E proprio a proposito della quarta definizione si apre un abisso antropologico, filosofico e teologico fra quanti ritengono che l’identità di genere si debba assumere come criterio legislativo e quanti invece vi si oppongono. Una volta stabilito che la violenza va perseguita e costituisce reato soprattutto se perpetrata a danno di chi appartiene a una minoranza o si trova in situazione di fragilità, la questione riguarda l’essere umano, le sue origini e il suo destino. Chi, come il sottoscritto, pensa che il punto d rappresenti una reale e non surrettizia criticità della proposta di legge, muove in una prospettiva di realismo, secondo la quale c’è qualcosa che ci precede e ci seguirà, per cui ad esempio non abbiamo deciso se, come e quando esistere, eppure esistiamo e viviamo e siamo chiamati, qualora non lo fossimo, a riconciliarci con la nostra esistenza. Questo vogliamo dire quando affermiamo che la vita è “dono” da raccogliere e da offrire. E della vita fa parte il “sesso” (punto a delle definizioni). Il sesso è dono! Forse non sempre lo abbiamo insegnato e percepito così nella forma del cattolicesimo convenzionale, ma è difficile sostenere il contrario. Le scelte soggettive e individuali vanno collocate in questo orizzonte di senso della vita e della morte.
E proprio in questa prospettiva so di non poter “restituire il biglietto d’ingresso nell’esistenza”, per dirla con Ivan Karamazov, ovvero di non poter autosopprimermi, né intervenire su ciò che mi è stato donato. Del resto, perché in campo scientifico siamo sempre più orientati a riconoscere la dignità del “dato” e al contrario intendiamo stravolgere questo primato nell’esistenza concreta?
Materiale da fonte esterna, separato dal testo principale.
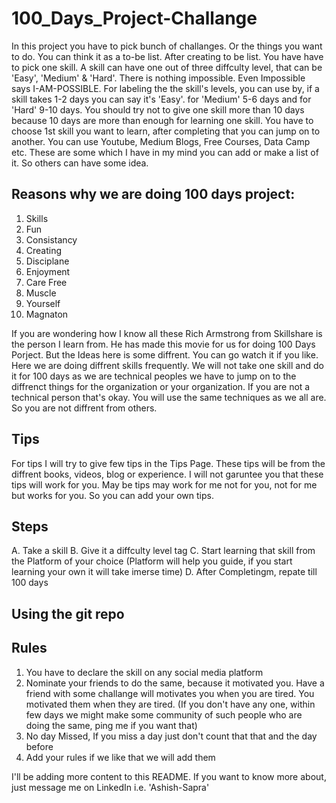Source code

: # 100_Days_Project-Challange

In this project you have to pick bunch of challanges. Or the things you want to do. You can think it as a to-be list. 
After creating to be list. You have have to pick one skill. A skill can have one out of three diffculty level, that can be 'Easy', 'Medium' & 'Hard'. There is nothing impossible. Even Impossible says I-AM-POSSIBLE. For labeling the the skill's levels, you can use by, if a skill takes 1-2 days you can say it's 'Easy'. for 'Medium' 5-6 days and for 'Hard' 9-10 days. You should try not to give one skill more than 10 days because 10 days are more than enough for learning one skill. 
You have to choose 1st skill you want to learn, after completing that you can jump on to another. You can use Youtube, Medium Blogs, Free Courses, Data Camp etc. These are some which I have in my mind you can add or make a list of it. So others can have some idea. 

## Reasons why we are doing 100 days project:
1. Skills
2. Fun 
3. Consistancy
4. Creating
5. Disciplane
6. Enjoyment
7. Care Free
8. Muscle
9. Yourself
10. Magnaton 

If you are wondering how I know all these Rich Armstrong from Skillshare is the person I learn from. He has made this movie for us for doing 100 Days Porject. But the Ideas here is some diffrent. You can go watch it if you like. Here we are doing diffrent skills frequently. We will not take one skill and do it for 100 days as we are technical peoples we have to jump on to the diffrenct things for the organization or your organization. If you are not a technical person that's okay. You will use the same techniques as we all are. So you are not diffrent from others. 

## Tips 
For tips I will try to give few tips in the Tips Page. These tips will be from the diffrent books, videos, blog or experience. 
I will not garuntee you that these tips will work for you. May be tips may work for me not for you, not for me but works for you. 
So you can add your own tips. 

## Steps
A. Take a skill 
B. Give it a diffculty level tag
C. Start learning that skill from the Platform of your choice (Platform will help you guide, if you start learning your own it will take imerse time)
D. After Completingm, repate till 100 days

## Using the git repo

## Rules
1. You have to declare the skill on any social media platform
2. Nominate your friends to do the same, because it motivated you. Have a friend with some challange will motivates you when you are tired. You motivated them when they are tired. (If you don't have any one, within few days we might make some community of such people who are doing the same, ping me if you want that)
3. No day Missed, If you miss a day just don't count that that and the day before
4. Add your rules if we like that we will add them

I'll be adding more content to this README. If you want to know more about, just message me on LinkedIn i.e. 
'Ashish-Sapra'

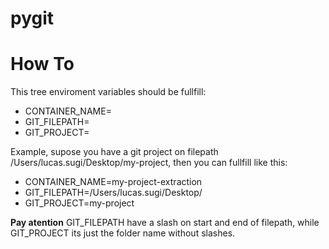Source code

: # pygit

# How To
This tree enviroment variables should be fullfill:
* CONTAINER_NAME=<Name of container to create>
* GIT_FILEPATH=<The git base filepath>
* GIT_PROJECT=<The git folder>
  
 Example, supose you have a git project on filepath /Users/lucas.sugi/Desktop/my-project, then you can fullfill like this:
  
* CONTAINER_NAME=my-project-extraction
* GIT_FILEPATH=/Users/lucas.sugi/Desktop/
* GIT_PROJECT=my-project
  
**Pay atention** GIT_FILEPATH have a slash on start and end of filepath, while GIT_PROJECT its just the folder name without slashes.
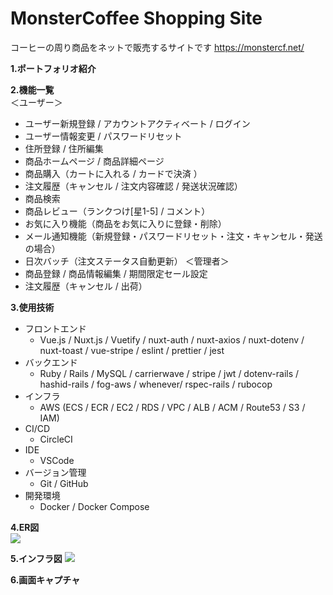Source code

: # MonsterCoffee Shopping Site

コーヒーの周り商品をネットで販売するサイトです
https://monstercf.net/



**1.ポートフォリオ紹介**


**2.機能一覧**  
＜ユーザー＞
- ユーザー新規登録 / アカウントアクティベート / ログイン
- ユーザー情報変更 / パスワードリセット
- 住所登録 / 住所編集
- 商品ホームページ / 商品詳細ページ
- 商品購入（カートに入れる / カードで決済 ）
- 注文履歴（キャンセル / 注文内容確認 / 発送状況確認）
- 商品検索
- 商品レビュー（ランクつけ[星1-5] / コメント）
- お気に入り機能（商品をお気に入りに登録・削除）
- メール通知機能（新規登録・パスワードリセット・注文・キャンセル・発送の場合）
- 日次バッチ（注文ステータス自動更新）
＜管理者＞
- 商品登録 / 商品情報編集 / 期間限定セール設定
- 注文履歴（キャンセル / 出荷）


**3.使用技術**  
- フロントエンド
    - Vue.js / Nuxt.js / Vuetify / nuxt-auth / nuxt-axios / nuxt-dotenv / nuxt-toast / vue-stripe / eslint / prettier / jest
- バックエンド
    - Ruby / Rails / MySQL / carrierwave / stripe / jwt / dotenv-rails / hashid-rails / fog-aws / whenever/ rspec-rails / rubocop
- インフラ
    - AWS (ECS / ECR / EC2 / RDS / VPC / ALB / ACM / Route53 / S3 / IAM)
- CI/CD
    - CircleCI
- IDE
    - VSCode
- バージョン管理
    - Git / GitHub
- 開発環境
    - Docker / Docker Compose

**4.ER図**  
![](https://ibb.co/xmfj2Mh)

**5.インフラ図**
![](https://ibb.co/1Zd5mM5)

**6.画面キャプチャ**

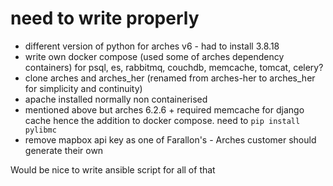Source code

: # need to write properly

- different version of python for arches v6 - had to install 3.8.18
- write own docker compose (used some of arches dependency containers) for psql, es, rabbitmq, couchdb, memcache, tomcat, celery?
- clone arches and arches_her (renamed from arches-her to arches_her for simplicity and continuity)
- apache installed normally non containerised
- mentioned above but arches 6.2.6 + required memcache for django cache hence the addition to docker compose. need to `pip install pylibmc`
- remove mapbox api key as one of Farallon's - Arches customer should generate their own

Would be nice to write ansible script for all of that 
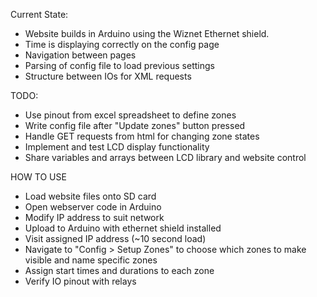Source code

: Current State:
 - Website builds in Arduino using the Wiznet Ethernet shield.
 - Time is displaying correctly on the config page
 - Navigation between pages
 - Parsing of config file to load previous settings
 - Structure between IOs for XML requests
 
TODO:
 - Use pinout from excel spreadsheet to define zones
 - Write config file after "Update zones" button pressed
 - Handle GET requests from html for changing zone states
 - Implement and test LCD display functionality
 - Share variables and arrays between LCD library and website control 
 
HOW TO USE
 - Load website files onto SD card
 - Open webserver code in Arduino 
 - Modify IP address to suit network
 - Upload to Arduino with ethernet shield installed
 - Visit assigned IP address (~10 second load)
 - Navigate to "Config > Setup Zones" to choose which zones to make visible and name specific zones
 - Assign start times and durations to each zone
 - Verify IO pinout with relays
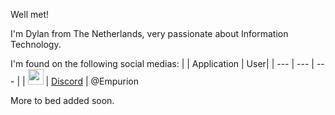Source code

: Well met!

I'm Dylan from The Netherlands, very passionate about Information Technology.

I'm found on the following social medias:
| | Application | User|
| --- | --- | --- |
| <img src="https://www.pngkey.com/png/full/17-179750_discord-logo-png.png" width="25"> | [Discord](https://discord.gg) | @Empurion

More to bed added soon.

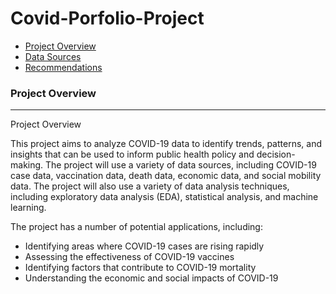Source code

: # Covid-Porfolio-Project

- [Project Overview](#project-overview)
- [Data Sources](#data-sources)
- [Recommendations](#recommendations)

### Project Overview
---

Project Overview

This project aims to analyze COVID-19 data to identify trends, patterns, and insights that can be used to inform public health policy and decision-making. The project will use a variety of data sources, including COVID-19 case data, vaccination data, death data, economic data, and social mobility data. The project will also use a variety of data analysis techniques, including exploratory data analysis (EDA), statistical analysis, and machine learning.

The project has a number of potential applications, including:

- Identifying areas where COVID-19 cases are rising rapidly
- Assessing the effectiveness of COVID-19 vaccines
- Identifying factors that contribute to COVID-19 mortality
- Understanding the economic and social impacts of COVID-19
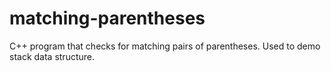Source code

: # matching-parentheses
C++ program that checks for matching pairs of parentheses.  Used to demo stack data structure.
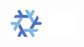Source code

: <p align="center">
  <img src="assets/logo/snowflake_colour.png#gh-light-mode-only" width="50px" alt="Colour version of the NixOS Logo"/>
  <img src="assets/logo/snowflake_white.png#gh-dark-mode-only"   width="50px" alt="White version of the NixOS logo"/>
</p>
Inoltre, quando una teoria è contraddetta dai dati, nelle scienze empiriche bisogna rivedere la teoria, visto che non si può manipolare il dato. In un caso e nell’altro è fondamentale il rispetto della vita delle persone e della loro incolumità, anche se abbracciano una teoria diversa dalla nostra. La fede cristiana non mortifica, ma vivifica, anche se non sempre è stata annunciata e percepita così nel nostro vecchio continente. E proprio per questo sono portato a ritenere che al Senato mercoledì 27 ottobre non abbia vinto nessuno: non l’amore per la vita e il sesso come dono, in quanto rappresentato anche da gruppi sovranisti e inclini ai respingimenti, non il rispetto delle persone, che avrebbe meritato una legge contro la violenza omofobica tale da salvaguardarne la dignità.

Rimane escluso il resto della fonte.